Task requirements. Show all lines from the material that carry the word "这是一个Map".

···

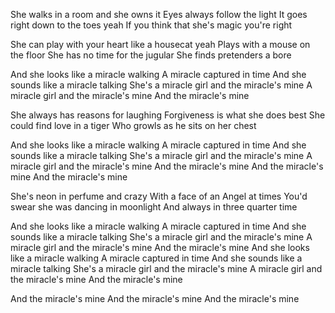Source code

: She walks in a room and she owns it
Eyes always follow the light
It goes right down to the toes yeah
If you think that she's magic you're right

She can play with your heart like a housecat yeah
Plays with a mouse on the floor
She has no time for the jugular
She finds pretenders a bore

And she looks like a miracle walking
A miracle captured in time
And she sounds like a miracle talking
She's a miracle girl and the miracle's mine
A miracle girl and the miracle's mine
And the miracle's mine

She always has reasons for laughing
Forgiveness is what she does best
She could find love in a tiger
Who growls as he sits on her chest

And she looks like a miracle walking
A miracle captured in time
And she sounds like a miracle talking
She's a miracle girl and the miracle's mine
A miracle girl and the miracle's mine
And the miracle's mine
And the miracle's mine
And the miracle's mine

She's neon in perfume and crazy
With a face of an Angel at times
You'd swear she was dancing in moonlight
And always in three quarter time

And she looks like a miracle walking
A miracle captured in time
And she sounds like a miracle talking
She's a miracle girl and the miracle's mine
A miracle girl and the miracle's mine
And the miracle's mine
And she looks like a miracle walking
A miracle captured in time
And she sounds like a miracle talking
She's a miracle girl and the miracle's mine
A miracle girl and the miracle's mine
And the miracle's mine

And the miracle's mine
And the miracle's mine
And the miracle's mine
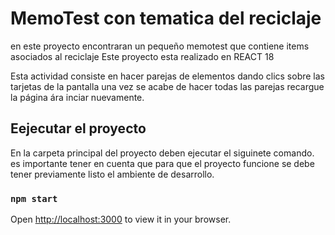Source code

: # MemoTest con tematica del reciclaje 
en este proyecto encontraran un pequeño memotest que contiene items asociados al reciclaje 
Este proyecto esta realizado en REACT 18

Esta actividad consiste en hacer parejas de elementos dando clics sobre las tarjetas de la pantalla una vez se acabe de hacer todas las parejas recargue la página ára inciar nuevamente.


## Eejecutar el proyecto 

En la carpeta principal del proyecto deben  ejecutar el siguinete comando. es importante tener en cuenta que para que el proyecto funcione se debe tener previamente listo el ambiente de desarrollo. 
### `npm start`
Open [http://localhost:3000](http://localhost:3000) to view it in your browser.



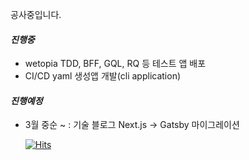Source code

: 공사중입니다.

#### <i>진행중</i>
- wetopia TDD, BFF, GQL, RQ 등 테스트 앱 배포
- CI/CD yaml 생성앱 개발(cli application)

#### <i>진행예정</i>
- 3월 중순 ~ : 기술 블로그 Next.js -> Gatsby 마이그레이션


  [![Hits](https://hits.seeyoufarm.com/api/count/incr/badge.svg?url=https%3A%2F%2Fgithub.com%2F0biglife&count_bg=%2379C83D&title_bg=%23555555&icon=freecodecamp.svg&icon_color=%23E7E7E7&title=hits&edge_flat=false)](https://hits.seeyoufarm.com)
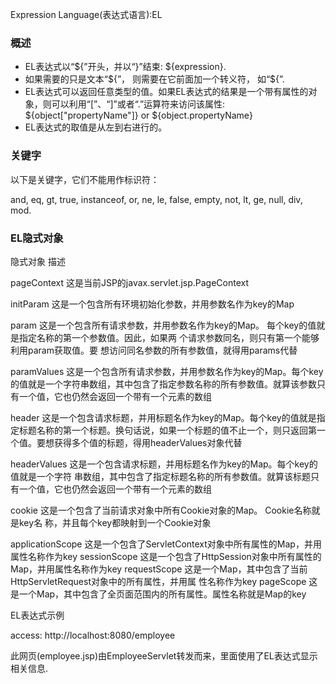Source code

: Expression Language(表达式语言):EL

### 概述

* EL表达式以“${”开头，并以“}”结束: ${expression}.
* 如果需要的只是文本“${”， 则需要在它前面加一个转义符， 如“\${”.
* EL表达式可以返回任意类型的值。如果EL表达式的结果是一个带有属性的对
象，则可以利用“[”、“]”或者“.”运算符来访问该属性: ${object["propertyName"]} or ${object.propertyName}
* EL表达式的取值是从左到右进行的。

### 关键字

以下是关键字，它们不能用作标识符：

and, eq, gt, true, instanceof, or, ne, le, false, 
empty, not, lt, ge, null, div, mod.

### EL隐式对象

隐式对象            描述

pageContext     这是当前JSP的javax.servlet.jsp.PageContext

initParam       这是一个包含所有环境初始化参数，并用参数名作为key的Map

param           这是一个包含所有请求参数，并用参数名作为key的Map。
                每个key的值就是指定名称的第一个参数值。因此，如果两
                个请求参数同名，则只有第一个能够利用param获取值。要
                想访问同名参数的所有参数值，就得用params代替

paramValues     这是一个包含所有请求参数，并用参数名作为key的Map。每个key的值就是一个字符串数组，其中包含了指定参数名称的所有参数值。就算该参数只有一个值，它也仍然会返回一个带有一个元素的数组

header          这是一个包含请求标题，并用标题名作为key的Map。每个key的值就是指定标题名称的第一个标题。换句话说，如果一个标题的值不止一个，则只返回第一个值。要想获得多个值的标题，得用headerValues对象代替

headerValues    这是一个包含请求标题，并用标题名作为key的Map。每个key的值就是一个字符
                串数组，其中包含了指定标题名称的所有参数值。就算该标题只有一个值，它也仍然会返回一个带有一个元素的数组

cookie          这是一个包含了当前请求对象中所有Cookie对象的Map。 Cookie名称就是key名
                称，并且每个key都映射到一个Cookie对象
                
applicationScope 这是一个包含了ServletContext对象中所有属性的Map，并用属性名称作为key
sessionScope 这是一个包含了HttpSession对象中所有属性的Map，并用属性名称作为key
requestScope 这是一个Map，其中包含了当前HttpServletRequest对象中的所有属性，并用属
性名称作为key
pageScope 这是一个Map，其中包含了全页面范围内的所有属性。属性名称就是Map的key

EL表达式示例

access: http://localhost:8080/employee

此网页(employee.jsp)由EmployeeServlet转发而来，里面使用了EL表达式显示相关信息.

···

Answer box.
requestScope 这是一个Map，其中包含了当前HttpServletRequest对象中的所有属性，并用属
pageScope 这是一个Map，其中包含了全页面范围内的所有属性。属性名称就是Map的key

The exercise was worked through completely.